[Opening Supplied material section]

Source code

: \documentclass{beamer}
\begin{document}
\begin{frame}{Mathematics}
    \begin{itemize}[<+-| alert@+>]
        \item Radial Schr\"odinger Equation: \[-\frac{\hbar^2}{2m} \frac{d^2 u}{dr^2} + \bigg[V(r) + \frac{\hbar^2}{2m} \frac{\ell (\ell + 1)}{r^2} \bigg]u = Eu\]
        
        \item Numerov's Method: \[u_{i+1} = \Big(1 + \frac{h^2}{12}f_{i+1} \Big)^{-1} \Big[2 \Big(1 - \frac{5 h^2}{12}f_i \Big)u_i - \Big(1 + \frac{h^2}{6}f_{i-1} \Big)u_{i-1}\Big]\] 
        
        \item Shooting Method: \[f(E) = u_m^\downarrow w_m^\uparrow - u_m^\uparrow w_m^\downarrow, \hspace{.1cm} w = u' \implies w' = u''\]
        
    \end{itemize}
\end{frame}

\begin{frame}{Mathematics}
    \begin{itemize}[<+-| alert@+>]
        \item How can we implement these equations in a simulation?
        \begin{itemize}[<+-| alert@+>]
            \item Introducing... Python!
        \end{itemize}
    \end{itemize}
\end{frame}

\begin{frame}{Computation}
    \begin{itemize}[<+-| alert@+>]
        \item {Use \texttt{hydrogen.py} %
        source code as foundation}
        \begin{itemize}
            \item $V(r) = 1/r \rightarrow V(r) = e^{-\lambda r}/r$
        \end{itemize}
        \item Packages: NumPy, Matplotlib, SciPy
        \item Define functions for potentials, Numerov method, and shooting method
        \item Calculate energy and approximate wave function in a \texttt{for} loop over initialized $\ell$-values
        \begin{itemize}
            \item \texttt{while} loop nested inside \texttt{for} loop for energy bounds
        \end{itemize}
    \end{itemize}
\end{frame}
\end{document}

[Closing Supplied material section]

Exercise brief:
Output these and nothing else: the lines from the one holding "NumPy, Matplotlib, SciPy" through the final line of the entries above, exactly as they appear.

Solution below:
        \item Packages: NumPy, Matplotlib, SciPy
        \item Define functions for potentials, Numerov method, and shooting method
        \item Calculate energy and approximate wave function in a \texttt{for} loop over initialized $\ell$-values
        \begin{itemize}
            \item \texttt{while} loop nested inside \texttt{for} loop for energy bounds
        \end{itemize}
    \end{itemize}
\end{frame}
\end{document}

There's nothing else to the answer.